[TASK TO CARRY OUT]: Nothing but the lines below from the first through the one with "corporate security issues" should appear, printed exactly; please leave pictures out.

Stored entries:
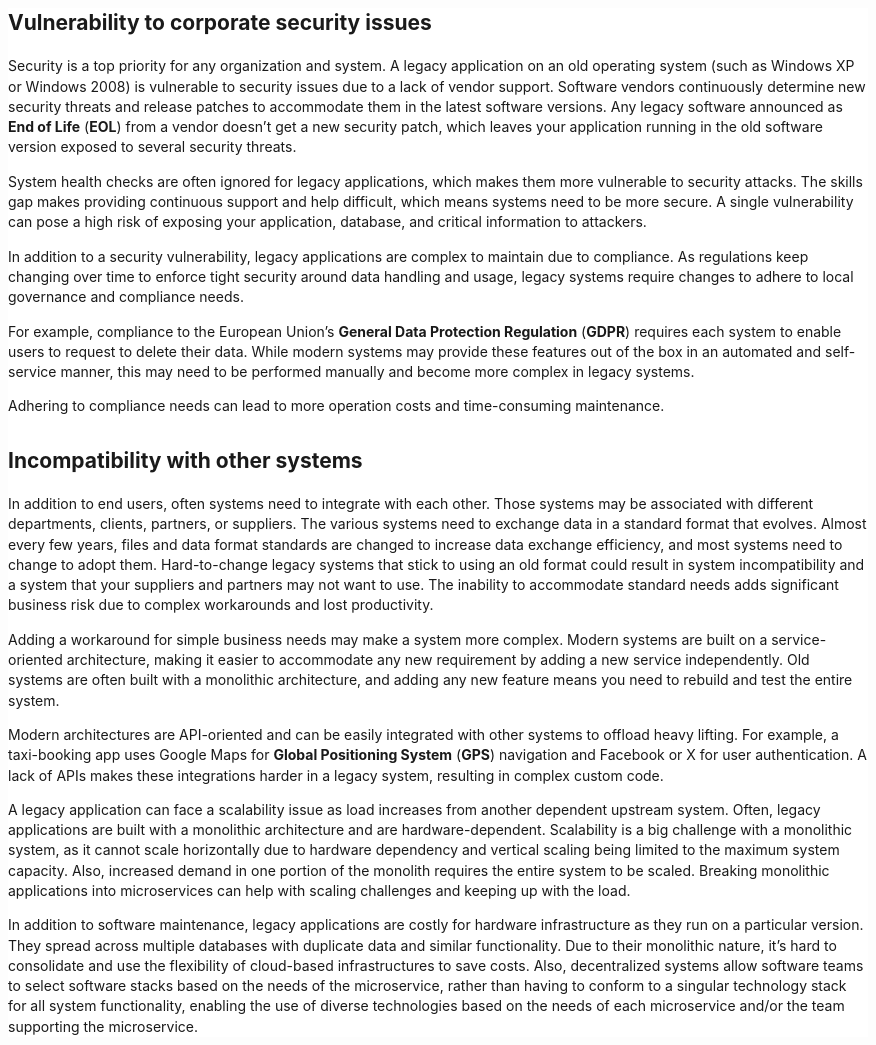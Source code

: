 ## Vulnerability to corporate security issues

Security is a top priority for any organization and system. A legacy application on an old operating system (such as Windows XP or Windows 2008) is vulnerable to security issues due to a lack of vendor support. Software vendors continuously determine new security threats and release patches to accommodate them in the latest software versions. Any legacy software announced as **End of Life** (**EOL**) from a vendor doesn’t get a new security patch, which leaves your application running in the old software version exposed to several security threats.

System health checks are often ignored for legacy applications, which makes them more vulnerable to security attacks. The skills gap makes providing continuous support and help difficult, which means systems need to be more secure. A single vulnerability can pose a high risk of exposing your application, database, and critical information to attackers.

In addition to a security vulnerability, legacy applications are complex to maintain due to compliance. As regulations keep changing over time to enforce tight security around data handling and usage, legacy systems require changes to adhere to local governance and compliance needs.

For example, compliance to the European Union’s **General Data Protection Regulation** (**GDPR**) requires each system to enable users to request to delete their data. While modern systems may provide these features out of the box in an automated and self-service manner, this may need to be performed manually and become more complex in legacy systems.

Adhering to compliance needs can lead to more operation costs and time-consuming maintenance.

## Incompatibility with other systems

In addition to end users, often systems need to integrate with each other. Those systems may be associated with different departments, clients, partners, or suppliers. The various systems need to exchange data in a standard format that evolves. Almost every few years, files and data format standards are changed to increase data exchange efficiency, and most systems need to change to adopt them. Hard-to-change legacy systems that stick to using an old format could result in system incompatibility and a system that your suppliers and partners may not want to use. The inability to accommodate standard needs adds significant business risk due to complex workarounds and lost productivity.

Adding a workaround for simple business needs may make a system more complex. Modern systems are built on a service-oriented architecture, making it easier to accommodate any new requirement by adding a new service independently. Old systems are often built with a monolithic architecture, and adding any new feature means you need to rebuild and test the entire system.

Modern architectures are API-oriented and can be easily integrated with other systems to offload heavy lifting. For example, a taxi-booking app uses Google Maps for **Global Positioning System** (**GPS**) navigation and Facebook or X for user authentication. A lack of APIs makes these integrations harder in a legacy system, resulting in complex custom code.

A legacy application can face a scalability issue as load increases from another dependent upstream system. Often, legacy applications are built with a monolithic architecture and are hardware-dependent. Scalability is a big challenge with a monolithic system, as it cannot scale horizontally due to hardware dependency and vertical scaling being limited to the maximum system capacity. Also, increased demand in one portion of the monolith requires the entire system to be scaled. Breaking monolithic applications into microservices can help with scaling challenges and keeping up with the load.

In addition to software maintenance, legacy applications are costly for hardware infrastructure as they run on a particular version. They spread across multiple databases with duplicate data and similar functionality. Due to their monolithic nature, it’s hard to consolidate and use the flexibility of cloud-based infrastructures to save costs. Also, decentralized systems allow software teams to select software stacks based on the needs of the microservice, rather than having to conform to a singular technology stack for all system functionality, enabling the use of diverse technologies based on the needs of each microservice and/or the team supporting the microservice.

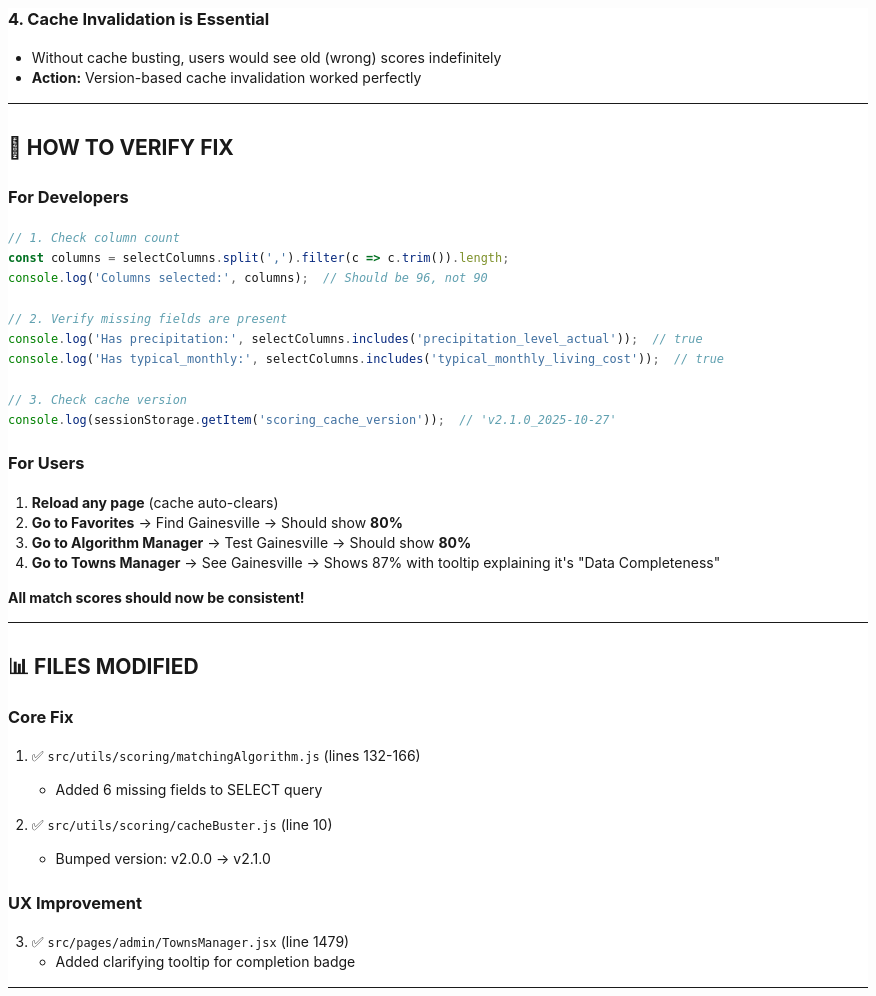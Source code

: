 ### 4. **Cache Invalidation is Essential**
- Without cache busting, users would see old (wrong) scores indefinitely
- **Action:** Version-based cache invalidation worked perfectly

---

## 🔬 HOW TO VERIFY FIX

### For Developers

```javascript
// 1. Check column count
const columns = selectColumns.split(',').filter(c => c.trim()).length;
console.log('Columns selected:', columns);  // Should be 96, not 90

// 2. Verify missing fields are present
console.log('Has precipitation:', selectColumns.includes('precipitation_level_actual'));  // true
console.log('Has typical_monthly:', selectColumns.includes('typical_monthly_living_cost'));  // true

// 3. Check cache version
console.log(sessionStorage.getItem('scoring_cache_version'));  // 'v2.1.0_2025-10-27'
```

### For Users

1. **Reload any page** (cache auto-clears)
2. **Go to Favorites** → Find Gainesville → Should show **80%**
3. **Go to Algorithm Manager** → Test Gainesville → Should show **80%**
4. **Go to Towns Manager** → See Gainesville → Shows 87% with tooltip explaining it's "Data Completeness"

**All match scores should now be consistent!**

---

## 📊 FILES MODIFIED

### Core Fix
1. ✅ `src/utils/scoring/matchingAlgorithm.js` (lines 132-166)
   - Added 6 missing fields to SELECT query

2. ✅ `src/utils/scoring/cacheBuster.js` (line 10)
   - Bumped version: v2.0.0 → v2.1.0

### UX Improvement
3. ✅ `src/pages/admin/TownsManager.jsx` (line 1479)
   - Added clarifying tooltip for completion badge

---
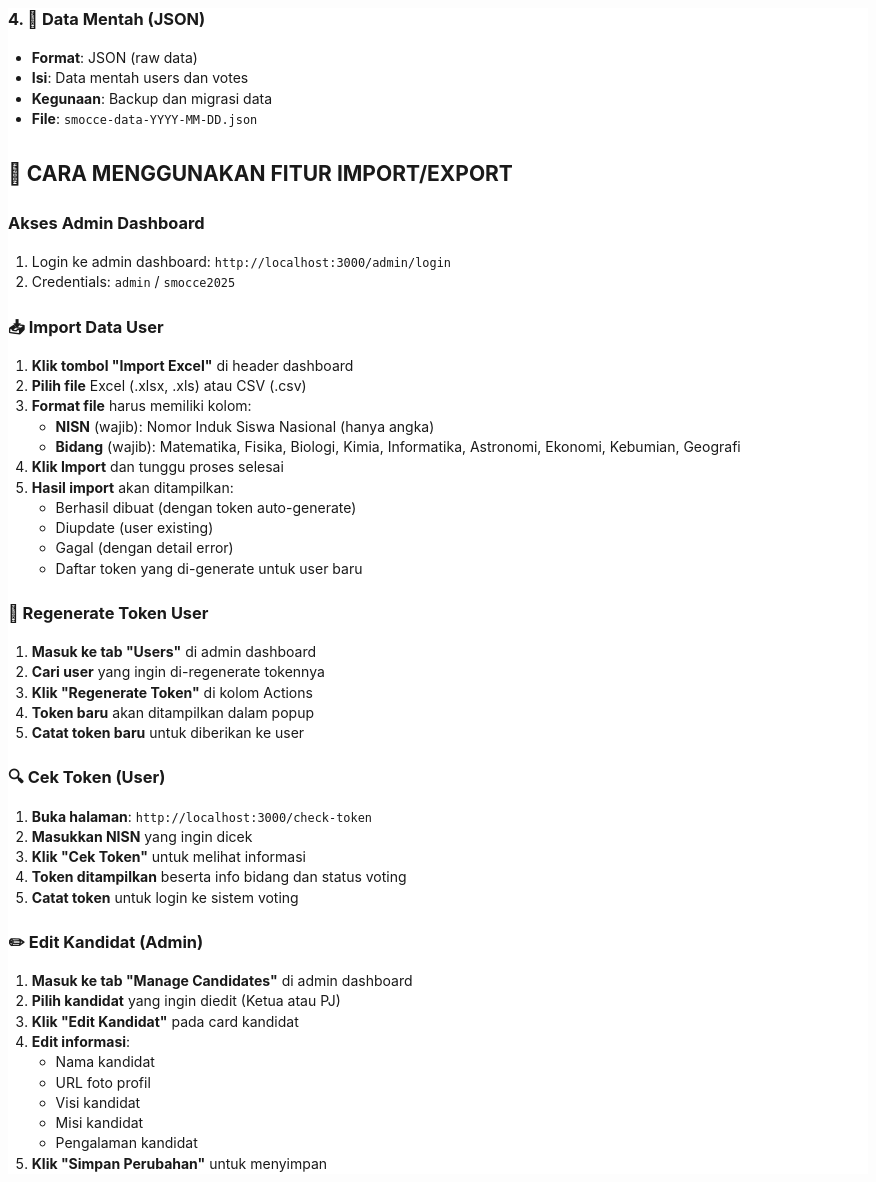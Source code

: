### **4. 💾 Data Mentah (JSON)**
- **Format**: JSON (raw data)
- **Isi**: Data mentah users dan votes
- **Kegunaan**: Backup dan migrasi data
- **File**: `smocce-data-YYYY-MM-DD.json`

## 🚀 **CARA MENGGUNAKAN FITUR IMPORT/EXPORT**

### **Akses Admin Dashboard**
1. Login ke admin dashboard: `http://localhost:3000/admin/login`
2. Credentials: `admin` / `smocce2025`

### **📥 Import Data User**
1. **Klik tombol "Import Excel"** di header dashboard
2. **Pilih file** Excel (.xlsx, .xls) atau CSV (.csv)
3. **Format file** harus memiliki kolom:
   - **NISN** (wajib): Nomor Induk Siswa Nasional (hanya angka)
   - **Bidang** (wajib): Matematika, Fisika, Biologi, Kimia, Informatika, Astronomi, Ekonomi, Kebumian, Geografi
4. **Klik Import** dan tunggu proses selesai
5. **Hasil import** akan ditampilkan:
   - Berhasil dibuat (dengan token auto-generate)
   - Diupdate (user existing)
   - Gagal (dengan detail error)
   - Daftar token yang di-generate untuk user baru

### **🔄 Regenerate Token User**
1. **Masuk ke tab "Users"** di admin dashboard
2. **Cari user** yang ingin di-regenerate tokennya
3. **Klik "Regenerate Token"** di kolom Actions
4. **Token baru** akan ditampilkan dalam popup
5. **Catat token baru** untuk diberikan ke user

### **🔍 Cek Token (User)**
1. **Buka halaman**: `http://localhost:3000/check-token`
2. **Masukkan NISN** yang ingin dicek
3. **Klik "Cek Token"** untuk melihat informasi
4. **Token ditampilkan** beserta info bidang dan status voting
5. **Catat token** untuk login ke sistem voting

### **✏️ Edit Kandidat (Admin)**
1. **Masuk ke tab "Manage Candidates"** di admin dashboard
2. **Pilih kandidat** yang ingin diedit (Ketua atau PJ)
3. **Klik "Edit Kandidat"** pada card kandidat
4. **Edit informasi**:
   - Nama kandidat
   - URL foto profil
   - Visi kandidat
   - Misi kandidat
   - Pengalaman kandidat
5. **Klik "Simpan Perubahan"** untuk menyimpan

[EXERCISE ANSWER]:
Source code

: ## Vulnerability to corporate security issues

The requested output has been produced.